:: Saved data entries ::

= = = =

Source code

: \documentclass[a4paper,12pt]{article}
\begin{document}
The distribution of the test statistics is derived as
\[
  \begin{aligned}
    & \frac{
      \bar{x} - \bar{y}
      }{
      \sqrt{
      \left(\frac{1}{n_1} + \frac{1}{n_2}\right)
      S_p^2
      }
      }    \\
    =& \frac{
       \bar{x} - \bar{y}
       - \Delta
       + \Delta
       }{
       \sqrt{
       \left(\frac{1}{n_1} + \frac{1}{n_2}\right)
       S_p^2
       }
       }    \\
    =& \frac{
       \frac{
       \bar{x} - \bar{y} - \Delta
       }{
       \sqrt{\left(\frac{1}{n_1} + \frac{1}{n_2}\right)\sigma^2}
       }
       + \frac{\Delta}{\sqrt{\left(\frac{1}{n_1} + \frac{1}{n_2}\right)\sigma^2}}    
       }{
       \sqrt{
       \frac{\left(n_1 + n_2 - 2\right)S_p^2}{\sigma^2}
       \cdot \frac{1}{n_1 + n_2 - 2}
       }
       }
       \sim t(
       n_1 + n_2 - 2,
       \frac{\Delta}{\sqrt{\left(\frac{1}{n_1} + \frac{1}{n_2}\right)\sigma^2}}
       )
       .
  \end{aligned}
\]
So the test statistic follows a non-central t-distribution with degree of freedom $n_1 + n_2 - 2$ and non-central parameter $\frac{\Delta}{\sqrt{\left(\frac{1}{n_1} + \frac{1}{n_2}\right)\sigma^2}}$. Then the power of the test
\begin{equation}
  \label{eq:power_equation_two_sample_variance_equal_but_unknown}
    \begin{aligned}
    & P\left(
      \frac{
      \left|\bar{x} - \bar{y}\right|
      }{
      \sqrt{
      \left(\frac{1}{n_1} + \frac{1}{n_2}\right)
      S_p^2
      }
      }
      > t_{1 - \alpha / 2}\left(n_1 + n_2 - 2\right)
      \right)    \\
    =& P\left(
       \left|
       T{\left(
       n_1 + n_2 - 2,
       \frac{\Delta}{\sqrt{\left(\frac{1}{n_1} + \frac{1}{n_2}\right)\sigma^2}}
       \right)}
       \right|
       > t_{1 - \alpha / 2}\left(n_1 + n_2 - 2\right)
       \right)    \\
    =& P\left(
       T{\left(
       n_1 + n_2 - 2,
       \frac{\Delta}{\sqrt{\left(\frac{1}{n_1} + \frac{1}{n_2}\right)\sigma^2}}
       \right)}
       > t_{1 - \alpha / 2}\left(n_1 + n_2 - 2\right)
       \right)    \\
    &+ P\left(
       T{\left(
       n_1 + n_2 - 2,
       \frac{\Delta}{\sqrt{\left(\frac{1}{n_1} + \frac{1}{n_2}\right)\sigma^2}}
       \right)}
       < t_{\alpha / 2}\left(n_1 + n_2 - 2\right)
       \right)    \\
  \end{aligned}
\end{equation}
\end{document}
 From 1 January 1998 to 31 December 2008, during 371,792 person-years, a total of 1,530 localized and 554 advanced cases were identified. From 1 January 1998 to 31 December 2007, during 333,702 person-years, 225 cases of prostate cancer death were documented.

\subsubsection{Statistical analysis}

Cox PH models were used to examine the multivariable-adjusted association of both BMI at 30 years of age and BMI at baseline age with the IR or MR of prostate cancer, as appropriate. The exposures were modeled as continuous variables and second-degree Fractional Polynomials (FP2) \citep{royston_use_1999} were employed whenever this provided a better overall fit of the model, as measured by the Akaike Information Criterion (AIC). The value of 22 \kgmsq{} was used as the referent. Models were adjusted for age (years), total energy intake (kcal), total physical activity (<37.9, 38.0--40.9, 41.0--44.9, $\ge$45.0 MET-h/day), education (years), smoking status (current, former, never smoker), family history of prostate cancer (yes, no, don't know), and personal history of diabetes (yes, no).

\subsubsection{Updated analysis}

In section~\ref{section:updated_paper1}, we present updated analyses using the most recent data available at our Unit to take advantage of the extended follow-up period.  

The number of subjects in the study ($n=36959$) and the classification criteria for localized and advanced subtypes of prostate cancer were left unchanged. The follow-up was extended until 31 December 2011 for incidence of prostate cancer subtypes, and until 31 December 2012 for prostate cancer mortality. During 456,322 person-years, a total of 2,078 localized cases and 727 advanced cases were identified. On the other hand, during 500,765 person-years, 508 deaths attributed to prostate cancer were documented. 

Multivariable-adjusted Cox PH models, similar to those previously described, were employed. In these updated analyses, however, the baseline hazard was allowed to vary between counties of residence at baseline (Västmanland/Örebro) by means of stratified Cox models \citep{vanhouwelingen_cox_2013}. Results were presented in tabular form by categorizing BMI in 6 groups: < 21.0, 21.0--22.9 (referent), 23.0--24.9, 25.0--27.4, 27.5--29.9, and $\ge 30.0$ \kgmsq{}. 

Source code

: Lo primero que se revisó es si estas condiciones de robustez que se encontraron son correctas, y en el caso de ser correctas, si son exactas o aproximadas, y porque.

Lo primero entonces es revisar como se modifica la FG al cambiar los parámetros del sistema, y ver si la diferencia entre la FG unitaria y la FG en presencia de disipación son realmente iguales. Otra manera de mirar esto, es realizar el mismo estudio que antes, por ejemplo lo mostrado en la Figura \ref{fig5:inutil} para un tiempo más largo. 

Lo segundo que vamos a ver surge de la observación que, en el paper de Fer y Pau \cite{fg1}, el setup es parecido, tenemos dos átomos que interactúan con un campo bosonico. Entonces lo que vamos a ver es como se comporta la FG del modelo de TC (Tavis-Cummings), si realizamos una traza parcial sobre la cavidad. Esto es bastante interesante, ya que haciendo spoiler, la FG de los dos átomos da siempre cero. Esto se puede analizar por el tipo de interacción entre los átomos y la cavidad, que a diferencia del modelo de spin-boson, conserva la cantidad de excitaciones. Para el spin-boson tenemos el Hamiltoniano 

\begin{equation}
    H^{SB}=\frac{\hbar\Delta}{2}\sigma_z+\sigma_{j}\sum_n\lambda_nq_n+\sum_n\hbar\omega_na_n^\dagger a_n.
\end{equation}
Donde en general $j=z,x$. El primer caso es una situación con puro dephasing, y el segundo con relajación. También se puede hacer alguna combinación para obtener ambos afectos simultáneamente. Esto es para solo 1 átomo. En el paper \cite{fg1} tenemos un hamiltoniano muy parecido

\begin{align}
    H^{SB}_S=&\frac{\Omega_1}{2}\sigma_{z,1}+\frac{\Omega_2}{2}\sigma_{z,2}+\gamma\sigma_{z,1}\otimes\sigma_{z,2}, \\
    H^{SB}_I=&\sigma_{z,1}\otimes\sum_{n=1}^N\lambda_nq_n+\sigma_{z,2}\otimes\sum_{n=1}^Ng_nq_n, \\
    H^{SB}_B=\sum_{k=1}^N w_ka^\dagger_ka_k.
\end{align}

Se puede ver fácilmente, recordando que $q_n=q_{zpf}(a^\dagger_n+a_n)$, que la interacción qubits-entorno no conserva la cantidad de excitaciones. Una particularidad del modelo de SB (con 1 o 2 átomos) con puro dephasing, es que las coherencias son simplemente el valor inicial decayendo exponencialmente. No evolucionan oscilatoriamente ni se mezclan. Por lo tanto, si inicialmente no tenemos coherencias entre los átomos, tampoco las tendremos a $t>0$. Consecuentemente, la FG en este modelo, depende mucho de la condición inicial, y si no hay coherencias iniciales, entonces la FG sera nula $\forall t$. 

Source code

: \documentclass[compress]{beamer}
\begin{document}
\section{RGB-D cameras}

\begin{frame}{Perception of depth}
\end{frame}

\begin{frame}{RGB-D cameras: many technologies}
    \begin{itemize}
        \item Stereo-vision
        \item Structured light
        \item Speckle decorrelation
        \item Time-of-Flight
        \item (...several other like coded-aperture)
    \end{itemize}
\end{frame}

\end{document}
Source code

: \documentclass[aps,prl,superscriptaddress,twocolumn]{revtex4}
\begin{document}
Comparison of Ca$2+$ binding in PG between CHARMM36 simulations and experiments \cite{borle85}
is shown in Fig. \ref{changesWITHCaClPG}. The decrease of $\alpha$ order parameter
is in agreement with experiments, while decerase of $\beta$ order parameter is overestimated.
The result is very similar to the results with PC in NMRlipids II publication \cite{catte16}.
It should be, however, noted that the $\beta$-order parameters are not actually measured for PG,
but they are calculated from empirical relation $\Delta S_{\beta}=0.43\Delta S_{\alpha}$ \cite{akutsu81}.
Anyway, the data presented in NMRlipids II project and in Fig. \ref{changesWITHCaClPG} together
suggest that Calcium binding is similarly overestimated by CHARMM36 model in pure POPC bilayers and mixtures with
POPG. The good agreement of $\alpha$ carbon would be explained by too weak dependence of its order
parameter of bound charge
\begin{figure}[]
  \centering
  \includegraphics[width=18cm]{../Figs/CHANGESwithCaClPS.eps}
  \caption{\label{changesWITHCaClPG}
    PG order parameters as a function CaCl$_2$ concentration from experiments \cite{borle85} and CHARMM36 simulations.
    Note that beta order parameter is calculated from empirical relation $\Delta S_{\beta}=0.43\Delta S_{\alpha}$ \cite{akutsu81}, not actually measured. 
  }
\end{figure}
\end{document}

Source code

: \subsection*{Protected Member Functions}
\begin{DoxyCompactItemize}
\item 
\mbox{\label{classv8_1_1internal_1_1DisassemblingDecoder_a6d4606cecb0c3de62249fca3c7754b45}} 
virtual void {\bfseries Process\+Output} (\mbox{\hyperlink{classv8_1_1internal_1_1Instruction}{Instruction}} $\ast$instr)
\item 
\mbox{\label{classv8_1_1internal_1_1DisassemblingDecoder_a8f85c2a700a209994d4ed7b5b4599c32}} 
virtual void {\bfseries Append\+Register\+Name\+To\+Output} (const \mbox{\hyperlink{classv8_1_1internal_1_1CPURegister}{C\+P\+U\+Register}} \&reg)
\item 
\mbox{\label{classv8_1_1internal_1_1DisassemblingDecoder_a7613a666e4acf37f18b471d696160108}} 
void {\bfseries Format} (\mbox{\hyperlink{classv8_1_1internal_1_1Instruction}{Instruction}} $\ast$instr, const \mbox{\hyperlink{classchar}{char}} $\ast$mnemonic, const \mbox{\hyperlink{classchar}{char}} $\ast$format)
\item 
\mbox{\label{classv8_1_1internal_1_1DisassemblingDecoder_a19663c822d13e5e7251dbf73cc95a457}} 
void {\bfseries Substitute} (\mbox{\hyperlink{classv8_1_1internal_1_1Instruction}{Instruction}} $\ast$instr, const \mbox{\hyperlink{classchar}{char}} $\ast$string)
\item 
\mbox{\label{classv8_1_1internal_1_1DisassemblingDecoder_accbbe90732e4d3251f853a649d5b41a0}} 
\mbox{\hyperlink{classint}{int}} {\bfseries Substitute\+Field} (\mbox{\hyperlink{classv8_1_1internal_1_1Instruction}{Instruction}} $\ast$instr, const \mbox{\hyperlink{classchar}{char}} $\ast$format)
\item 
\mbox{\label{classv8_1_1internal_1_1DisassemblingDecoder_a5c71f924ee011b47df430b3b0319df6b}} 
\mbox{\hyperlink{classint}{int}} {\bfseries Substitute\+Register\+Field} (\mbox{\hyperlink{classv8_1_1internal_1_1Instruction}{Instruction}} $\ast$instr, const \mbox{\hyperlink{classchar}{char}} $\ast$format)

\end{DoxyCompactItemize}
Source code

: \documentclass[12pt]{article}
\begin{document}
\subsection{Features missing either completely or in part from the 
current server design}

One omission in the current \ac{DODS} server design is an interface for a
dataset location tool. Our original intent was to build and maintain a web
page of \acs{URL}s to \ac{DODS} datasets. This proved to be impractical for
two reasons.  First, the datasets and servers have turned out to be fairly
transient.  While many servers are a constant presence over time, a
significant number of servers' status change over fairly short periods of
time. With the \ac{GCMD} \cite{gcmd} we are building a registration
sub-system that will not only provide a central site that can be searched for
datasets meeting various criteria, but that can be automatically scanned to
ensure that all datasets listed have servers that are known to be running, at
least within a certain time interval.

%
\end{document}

= = = =

:: AIM OF THE TASK ::
All lines above containing the string "design": copy each one.

:: TASK ANSWER ::
current server design}
One omission in the current \ac{DODS} server design is an interface for a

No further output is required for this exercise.